A variety of isolation barriers are known, including the use of optical isolators that convert input electrical signals to light levels or pulses generated by light emitting diodes, and then receive and convert the light signals back into electrical signals. Isolators also exist which are based upon the use of Hall effect devices, magneto-resistive sensors, capacitive isolators and coil- or transformer-based (with core or coreless) isolators.
Isolation barriers are used to protect users by safely controlling the flow of power that is supplied from an ac supply to a load based in response to user commands. More specifically, for example, a typical motor drive system may include three power domains: command, control, and power. A safety constraint imposed upon the high voltage system is that the user command circuits must be galvanically isolated from dangerous voltages on the power circuit.

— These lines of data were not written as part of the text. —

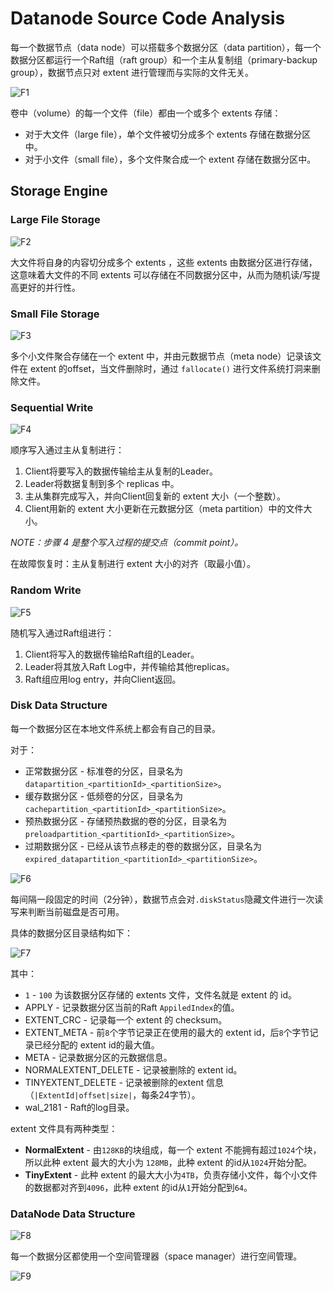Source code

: # Datanode Source Code Analysis

每一个数据节点（data node）可以搭载多个数据分区（data partition），每一个数据分区都运行一个Raft组（raft group）和一个主从复制组（primary-backup group），数据节点只对 extent 进行管理而与实际的文件无关。

![F1](./F1.jpg)

卷中（volume）的每一个文件（file）都由一个或多个 extents 存储：
* 对于大文件（large file），单个文件被切分成多个 extents 存储在数据分区中。
* 对于小文件（small file），多个文件聚合成一个 extent 存储在数据分区中。

## Storage Engine

### Large File Storage

![F2](./F2.jpg)

大文件将自身的内容切分成多个 extents ，这些 extents 由数据分区进行存储，这意味着大文件的不同 extents 可以存储在不同数据分区中，从而为随机读/写提高更好的并行性。

### Small File Storage

![F3](./F3.jpg)

多个小文件聚合存储在一个 extent 中，并由元数据节点（meta node）记录该文件在 extent 的offset，当文件删除时，通过 `fallocate()` 进行文件系统打洞来删除文件。

### Sequential Write

![F4](./F4.jpg)

顺序写入通过主从复制进行：
1. Client将要写入的数据传输给主从复制的Leader。
2. Leader将数据复制到多个 replicas 中。
3. 主从集群完成写入，并向Client回复新的 extent 大小（一个整数）。
4. Client用新的 extent 大小更新在元数据分区（meta partition）中的文件大小。

*NOTE：步骤 4 是整个写入过程的提交点（commit point）。*

在故障恢复时：主从复制进行 extent 大小的对齐（取最小值）。

### Random Write

![F5](./F5.jpg)

随机写入通过Raft组进行：
1. Client将写入的数据传输给Raft组的Leader。
2. Leader将其放入Raft Log中，并传输给其他replicas。
3. Raft组应用log entry，并向Client返回。

### Disk Data Structure

每一个数据分区在本地文件系统上都会有自己的目录。

对于：
* 正常数据分区 - 标准卷的分区，目录名为 `datapartition_<partitionId>_<partitionSize>`。
* 缓存数据分区 - 低频卷的分区，目录名为 `cachepartition_<partitionId>_<partitionSize>`。
* 预热数据分区 - 存储预热数据的卷的分区，目录名为 `preloadpartition_<partitionId>_<partitionSize>`。
* 过期数据分区 - 已经从该节点移走的卷的数据分区，目录名为 `expired_datapartition_<partitionId>_<partitionSize>`。

![F6](./F6.jpg)

每间隔一段固定的时间（2分钟），数据节点会对`.diskStatus`隐藏文件进行一次读写来判断当前磁盘是否可用。

具体的数据分区目录结构如下：

![F7](./F7.jpg)

其中：
* `1` - `100` 为该数据分区存储的 extents 文件，文件名就是 extent 的 id。
* APPLY - 记录数据分区当前的Raft `AppiledIndex`的值。
* EXTENT_CRC - 记录每一个 extent 的 checksum。
* EXTENT_META - 前`8`个字节记录正在使用的最大的 extent id，后`8`个字节记录已经分配的 extent id的最大值。
* META - 记录数据分区的元数据信息。
* NORMALEXTENT_DELETE - 记录被删除的 extent id。
* TINYEXTENT_DELETE - 记录被删除的extent 信息（`|ExtentId|offset|size|`，每条24字节）。
* wal_2181 - Raft的log目录。


extent 文件具有两种类型：
* **NormalExtent** - 由`128KB`的块组成，每一个 extent 不能拥有超过`1024`个块，所以此种 extent 最大的大小为 `128MB`，此种 extent 的id从`1024`开始分配。
* **TinyExtent** - 此种 extent 的最大大小为`4TB`，负责存储小文件，每个小文件的数据都对齐到`4096`，此种 extent 的id从`1`开始分配到`64`。

### DataNode Data Structure

![F8](./F8.jpg)

每一个数据分区都使用一个空间管理器（space manager）进行空间管理。

![F9](./F9.jpg)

In general, a determination is made as to whether to place an isolation barrier between the command and the control circuits or to place an isolation barrier between the control and the power circuits.
FIG. 1 is an illustrative schematic diagram of a motor control system 102 showing electrical isolation between a live power domain 104 and safety-earth power domain 106. Electrical separation of the two power domains is represented by the dashed line 107. The live power domain 104 includes AC voltage supply 108, AC-to-DC converter 109, drive stage 110 and motor 112. The drive stage 110 includes multiple Insulated-Gate Bipolar Transistors (IGBTs) 114 or power MOSFet (Metal Oxide Semiconductor Field effect transistor) configured to convert a DC voltage to a provide a multi-phase, typically three-phase AC drive current provided to the motor 112 coupled as shown. The safety-earth power domain 106 includes control circuit 116 and communication circuits 118. The control circuit 116 produces signals to control operation of the drive stage 110 in response to feedback signals produced by the drive stage 110. The communication circuit 118, which may include local user interface controls such as keyboard and mouse (not shown) or remote control signals through a bus system (not shown), for example, receives user input commands for delivery to the control circuit 116. First control lines 120 are coupled to communicate drive control signals from the control circuit 116 to the drive stage 110. Second control lines 122 are coupled to communicate current feedback control signals from the output of the drive stage 110 to the control circuit 116. Third control lines 123 are coupled to communicate user input commands from the communication circuit 118 to the control circuit 116. First isolation circuits 124 coupled to the first control lines 120 impose a first electrical isolation barrier between the control circuit 116 and the drive stage 110. Second isolation circuits 126 coupled to the second control lines 122 impose a first electrical isolation barrier between the control circuit 116 and output of the drive stage 110. The first isolation circuit includes a separate transformer coupled to each one of the first lines 120 to separate it into two electrically isolated line segments. The second isolation circuit 122 includes a separate transformer in combination with a separate ADC modulator coupled to each one of the second lines 122 to separate it into two electrically isolated line segments.
Different levels of isolation may be provided between different power domains. Systems typically comply with safety requirements defined by international standards such as IEC 61800, IEC 61508 and IEC 62109 that cover applications like motor drives and solar inverters. Safety standards such as International Standard IEC 60950-1 and IEC 60747-17 specify several different electrical isolation levels. Functional isolation is used to enable system components to transmit and receive signals between them while maintaining signal integrity and amplification so that they can function properly. A functional isolation barrier typically does not protect a user from electrical shock. Basic isolation provides an additional second level of isolation to protect from electrical shock. Double isolation provides an additional level of isolation for safety reasons, i.e. twice the basic isolation. Reinforced isolation provides even greater protection from high voltages.
Placement of an isolation barrier between circuits can result in degraded signal integrity, added cost and increase in isolation barrier bulk, requiring additional physical space. As a consequence, a tradeoff often is necessary between the number signal lanes provided between electrical components within different power domains of a system and the level electrical isolation provided between them.
Boundaries between command, control, and power domains are sometimes blurred due to a recent trend to integrate more functions into fewer physically separate components. For example, certain control functions and command functions often are integrated within a common processor device. As a result, fewer physical power domain boundaries may exist within a system at which to locate isolation barriers.